Das Dopamin-Hamsterrad ist für mich, man steigt ein, man ist energetisiert davon, wenn man ein Bild teilt,
Das geliked und geklickt und kommentiert, das findet man super.
Und dann will man das unbedingt nochmal erleben und bereitet das nächste Posting vor.
Und so kommt man in dieses Hamsterrad, indem man immer und immer wieder diesen Kick erleben will, dass andere Menschen die eigenen Inhalte gut finden.

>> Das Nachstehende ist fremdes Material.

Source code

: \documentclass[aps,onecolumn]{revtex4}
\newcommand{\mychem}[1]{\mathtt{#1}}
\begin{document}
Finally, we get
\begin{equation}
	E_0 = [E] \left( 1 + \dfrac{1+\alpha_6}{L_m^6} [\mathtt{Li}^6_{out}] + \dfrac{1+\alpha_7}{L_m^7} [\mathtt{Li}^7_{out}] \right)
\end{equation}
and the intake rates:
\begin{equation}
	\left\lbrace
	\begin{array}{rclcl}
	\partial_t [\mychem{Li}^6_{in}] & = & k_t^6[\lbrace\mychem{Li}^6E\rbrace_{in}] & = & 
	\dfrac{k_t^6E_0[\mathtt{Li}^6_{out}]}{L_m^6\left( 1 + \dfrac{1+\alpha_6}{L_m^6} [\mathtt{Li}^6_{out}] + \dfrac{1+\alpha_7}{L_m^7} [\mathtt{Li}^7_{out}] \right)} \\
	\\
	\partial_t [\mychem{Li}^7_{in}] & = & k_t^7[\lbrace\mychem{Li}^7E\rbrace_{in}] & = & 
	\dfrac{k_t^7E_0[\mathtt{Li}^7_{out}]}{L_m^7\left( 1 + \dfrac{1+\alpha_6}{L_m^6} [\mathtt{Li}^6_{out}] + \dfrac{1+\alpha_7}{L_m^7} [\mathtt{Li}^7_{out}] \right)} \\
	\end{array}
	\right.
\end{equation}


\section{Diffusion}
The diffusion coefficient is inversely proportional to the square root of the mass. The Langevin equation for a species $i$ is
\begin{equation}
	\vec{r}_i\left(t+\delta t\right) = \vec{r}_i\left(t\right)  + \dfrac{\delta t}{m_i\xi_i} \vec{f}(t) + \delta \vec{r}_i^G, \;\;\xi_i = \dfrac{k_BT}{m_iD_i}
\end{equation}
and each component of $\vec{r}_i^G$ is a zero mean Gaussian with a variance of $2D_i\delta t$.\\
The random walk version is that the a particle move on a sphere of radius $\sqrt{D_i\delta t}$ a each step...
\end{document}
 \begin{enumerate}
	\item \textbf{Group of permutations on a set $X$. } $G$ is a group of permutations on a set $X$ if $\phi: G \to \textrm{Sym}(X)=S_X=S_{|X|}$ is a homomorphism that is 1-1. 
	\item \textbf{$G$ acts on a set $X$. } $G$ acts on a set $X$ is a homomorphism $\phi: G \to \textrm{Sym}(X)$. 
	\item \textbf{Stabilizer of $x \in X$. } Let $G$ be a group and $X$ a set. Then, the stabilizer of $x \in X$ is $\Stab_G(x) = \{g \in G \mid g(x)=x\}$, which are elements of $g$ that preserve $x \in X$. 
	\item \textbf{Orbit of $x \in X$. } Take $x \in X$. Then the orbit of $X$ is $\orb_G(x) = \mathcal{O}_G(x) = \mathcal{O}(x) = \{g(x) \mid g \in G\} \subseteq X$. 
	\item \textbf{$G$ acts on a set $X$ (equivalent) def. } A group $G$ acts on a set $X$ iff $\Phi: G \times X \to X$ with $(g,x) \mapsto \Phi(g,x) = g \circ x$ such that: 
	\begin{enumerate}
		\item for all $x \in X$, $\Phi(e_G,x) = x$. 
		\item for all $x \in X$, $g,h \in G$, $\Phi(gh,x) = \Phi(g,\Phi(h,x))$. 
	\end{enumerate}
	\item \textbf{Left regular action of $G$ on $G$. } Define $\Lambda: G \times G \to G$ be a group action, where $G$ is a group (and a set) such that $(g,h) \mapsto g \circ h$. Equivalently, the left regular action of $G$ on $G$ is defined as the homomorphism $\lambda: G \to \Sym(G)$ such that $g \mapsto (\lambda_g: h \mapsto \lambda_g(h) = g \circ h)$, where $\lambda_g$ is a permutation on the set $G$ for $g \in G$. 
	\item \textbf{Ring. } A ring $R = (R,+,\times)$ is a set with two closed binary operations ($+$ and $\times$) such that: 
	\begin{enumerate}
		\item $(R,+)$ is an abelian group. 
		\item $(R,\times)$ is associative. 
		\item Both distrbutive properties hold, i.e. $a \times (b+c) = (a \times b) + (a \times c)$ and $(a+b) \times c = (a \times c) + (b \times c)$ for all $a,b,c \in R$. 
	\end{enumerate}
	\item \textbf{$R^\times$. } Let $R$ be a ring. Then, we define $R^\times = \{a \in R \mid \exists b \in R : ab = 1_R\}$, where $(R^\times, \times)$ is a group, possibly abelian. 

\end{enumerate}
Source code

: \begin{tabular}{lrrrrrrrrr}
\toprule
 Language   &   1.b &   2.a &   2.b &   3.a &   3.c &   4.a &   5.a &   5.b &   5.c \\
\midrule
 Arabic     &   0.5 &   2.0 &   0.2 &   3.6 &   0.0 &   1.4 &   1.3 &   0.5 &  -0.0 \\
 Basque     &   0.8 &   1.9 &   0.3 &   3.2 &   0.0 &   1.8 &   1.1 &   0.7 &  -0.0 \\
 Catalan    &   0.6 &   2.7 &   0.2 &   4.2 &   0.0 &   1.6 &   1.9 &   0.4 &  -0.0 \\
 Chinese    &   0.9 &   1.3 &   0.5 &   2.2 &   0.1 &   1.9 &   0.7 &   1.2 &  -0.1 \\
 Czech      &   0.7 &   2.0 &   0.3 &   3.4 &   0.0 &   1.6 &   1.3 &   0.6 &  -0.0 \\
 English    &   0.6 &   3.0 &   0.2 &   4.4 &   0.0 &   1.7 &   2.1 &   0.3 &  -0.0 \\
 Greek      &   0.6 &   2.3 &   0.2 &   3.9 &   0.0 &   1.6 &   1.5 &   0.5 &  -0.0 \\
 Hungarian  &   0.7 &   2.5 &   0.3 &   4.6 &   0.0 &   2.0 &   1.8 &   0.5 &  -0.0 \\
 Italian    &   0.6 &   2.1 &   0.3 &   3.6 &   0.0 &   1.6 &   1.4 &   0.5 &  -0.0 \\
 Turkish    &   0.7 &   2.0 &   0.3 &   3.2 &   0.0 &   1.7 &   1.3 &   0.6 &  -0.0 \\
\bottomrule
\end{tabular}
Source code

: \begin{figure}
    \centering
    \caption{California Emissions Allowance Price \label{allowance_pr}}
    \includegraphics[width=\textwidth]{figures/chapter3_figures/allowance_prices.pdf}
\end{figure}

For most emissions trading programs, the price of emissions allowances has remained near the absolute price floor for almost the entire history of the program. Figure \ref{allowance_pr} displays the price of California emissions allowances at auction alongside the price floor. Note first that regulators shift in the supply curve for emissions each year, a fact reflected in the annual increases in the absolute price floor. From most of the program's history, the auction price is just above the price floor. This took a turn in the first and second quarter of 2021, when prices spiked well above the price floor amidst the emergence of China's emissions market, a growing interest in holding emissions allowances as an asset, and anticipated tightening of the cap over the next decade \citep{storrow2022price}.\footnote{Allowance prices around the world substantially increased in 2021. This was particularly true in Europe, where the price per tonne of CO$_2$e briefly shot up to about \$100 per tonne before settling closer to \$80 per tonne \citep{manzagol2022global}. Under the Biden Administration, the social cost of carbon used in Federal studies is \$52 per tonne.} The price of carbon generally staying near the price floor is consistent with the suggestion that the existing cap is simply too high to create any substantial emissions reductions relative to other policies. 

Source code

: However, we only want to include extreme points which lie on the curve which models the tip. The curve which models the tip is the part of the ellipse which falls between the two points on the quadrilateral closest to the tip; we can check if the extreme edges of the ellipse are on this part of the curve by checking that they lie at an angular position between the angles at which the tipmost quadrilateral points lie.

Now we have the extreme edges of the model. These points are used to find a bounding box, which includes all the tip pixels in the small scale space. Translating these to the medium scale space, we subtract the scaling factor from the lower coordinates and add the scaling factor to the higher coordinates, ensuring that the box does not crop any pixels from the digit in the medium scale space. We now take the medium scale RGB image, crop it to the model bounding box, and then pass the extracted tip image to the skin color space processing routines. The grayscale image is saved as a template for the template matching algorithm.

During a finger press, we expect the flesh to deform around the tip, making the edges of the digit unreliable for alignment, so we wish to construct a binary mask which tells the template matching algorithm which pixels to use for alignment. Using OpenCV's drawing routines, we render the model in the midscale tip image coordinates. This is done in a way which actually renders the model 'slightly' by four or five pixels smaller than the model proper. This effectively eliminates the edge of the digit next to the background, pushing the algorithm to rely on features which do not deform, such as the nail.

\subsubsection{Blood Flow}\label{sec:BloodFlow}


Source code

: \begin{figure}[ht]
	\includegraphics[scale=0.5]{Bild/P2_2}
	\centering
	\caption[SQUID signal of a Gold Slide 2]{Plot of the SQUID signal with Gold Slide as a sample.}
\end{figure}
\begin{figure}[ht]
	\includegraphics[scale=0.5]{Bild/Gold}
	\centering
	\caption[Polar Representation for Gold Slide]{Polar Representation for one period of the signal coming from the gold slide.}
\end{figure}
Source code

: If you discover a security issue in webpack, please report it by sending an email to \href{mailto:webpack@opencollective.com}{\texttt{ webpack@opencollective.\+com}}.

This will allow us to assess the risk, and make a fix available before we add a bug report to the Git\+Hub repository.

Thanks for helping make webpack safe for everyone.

Jeder hofft, dass er entdeckt wird.
Und da geht es auch um Privatpersonen, die ihre Urlaubsfotos teilen oder Konzertfotos oder Fotos von einem Essen, das sie gekocht haben.
Jeder hofft, dass das, was er, das sie tut, gesehen wird und irgendwie gut gefunden wird.
Aber je länger man das macht, desto größer wird aber auch der Hunger danach, gesehen zu werden und positiv bewertet zu werden.
Und dann kommt dieses Feedback und Likes und Kommentare und das gibt einen wahnsinnigen Kick.
Also versucht man, diesen Kick immer wieder zu reproduzieren, indem man mit einem ähnlichen Muster ein neues Bild teilt.
Und dann vielleicht immer mehr von sich selber auch Preis gibt.
Also es gibt Hunde-Accounts, die mehr Likes und Interaktionen bekommen, als ich, wenn ich eine Tasche aus alten Jeans nähe.
Und das ist ein Unterfangen, das braucht vielleicht zehn Stunden, vom ersten Zuschnitt bis zur letzten Naht.
Und dann poste ich dieses Video davon oder die Anleitung und kriege vielleicht...
150 Likes und dann sehe ich in meinem Feed ein Video von einem Hund, der ein Leckerli frisst und das kriegt 1500 Likes.
Und da fragt man sich schon, was die eigene Arbeit und die eigene Kreativität wert ist.
Das war wirklich wie ein Riesenrucksack, der von meinem Rücken abgefallen ist.
Und ich war so erlöst, dass ich nicht mehr posten muss.